The findings announced are consistent with data presented earlier this year at the 42nd annual meeting of the EBMT where patients transplanted with NiCord demonstrated a significantly lower frequency of grade 2-3 bacterial infections and a shorter hospital stay.* On September 9, 2013, Gamida Cell has announced that the first patient has been successfully transplanted in the company’s second Phase I/II study of NiCord®, as an alternative, experimental treatment for blood cancers. The transplant took place at Duke University Medical Center. This is the first study researching the outcome of a whole umbilical cord blood unit (UCBU) expanded in culture and transplanted in myeloablated patients without the support of un-manipulated stem cells derived from a second UCBU. The approach using NiCord®, as a single stem cell graft, has the potential to broaden accessibility, reduce toxicity and improve the clinical and economic outcomes of cord blood transplantation.

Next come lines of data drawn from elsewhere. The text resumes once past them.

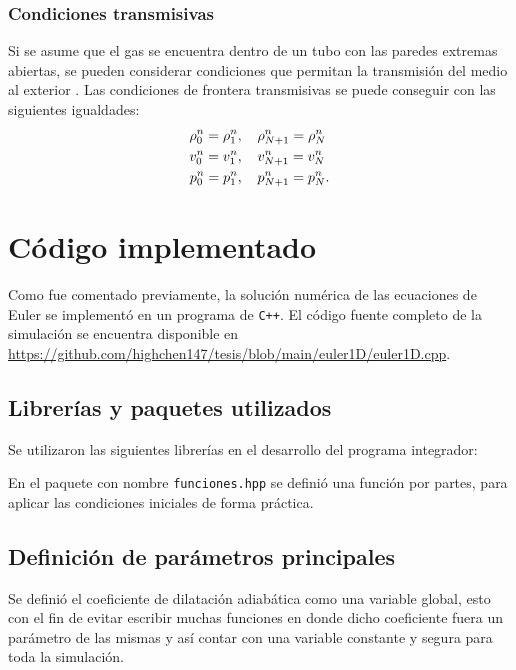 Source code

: \subsubsection{Condiciones transmisivas}
Si se asume que el gas se encuentra dentro de un tubo con las paredes extremas abiertas, se pueden considerar condiciones que permitan la transmisión del medio al exterior \cite{thesis-euler-godunov}. Las condiciones de frontera transmisivas se puede conseguir con las siguientes igualdades:
\begin{align}
	\rho_{0}^{n} = \rho_{1}^{n}, \hspace{4mm}&
	\rho_{N+1}^{n} = \rho_{N}^{n} \\
	v_{0}^{n} = v_{1}^{n}, \hspace{4mm}&
	v_{N+1}^{n} = v_{N}^{n} \\
	p_{0}^{n} = p_{1}^{n}, \hspace{4mm}&
	p_{N+1}^{n} = p_{N}^{n}.
\end{align}
\section{Código implementado}
\lstset{inputencoding=utf8/latin1}
Como fue comentado previamente, la solución numérica de las ecuaciones de Euler se implementó en un programa de \texttt{C++}. El código fuente completo de la simulación se encuentra disponible en \url{https://github.com/highchen147/tesis/blob/main/euler1D/euler1D.cpp}.

\subsection{Librerías y paquetes utilizados}
Se utilizaron las siguientes librerías en el desarrollo del programa integrador:


En el paquete con nombre \texttt{funciones.hpp} se definió una función por partes, para aplicar las condiciones iniciales de forma práctica.



\subsection{Definición de parámetros principales}
Se definió el coeficiente de dilatación adiabática como una variable global, esto con el fin de evitar escribir muchas funciones en donde dicho coeficiente fuera un parámetro de las mismas y así contar con una variable constante y segura para toda la simulación.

In this study, a robust short and long-term engraftment (over two years) was achieved entirely from the expanded stem cell graft. The reduced time to neutrophil and platelet engraftment and the durable, long-term engraftment provided by NiCord® also led to a shorter time of hospitalization, which also led to reduced costs for both the patient and the hospital. These outcomes provided the scientific basis for the second Phase I/II study of NiCord® in a single UCBU transplant modality.Dr. Horwitz said, “The protracted time to neutrophil and platelet engraftment and prolonged hospitalization has been a critical limitation of umbilical cord blood transplantation. The results of the first Phase I/II study were encouraging and suggest that NiCord has the potential to address both of these limitations. It also suggested that transplantation of a second, un-manipulated cord blood unit was not necessary, so we are interested in pursuing this ‘single cord’ Phase I/II study of NiCord® to determine whether those results bear out.”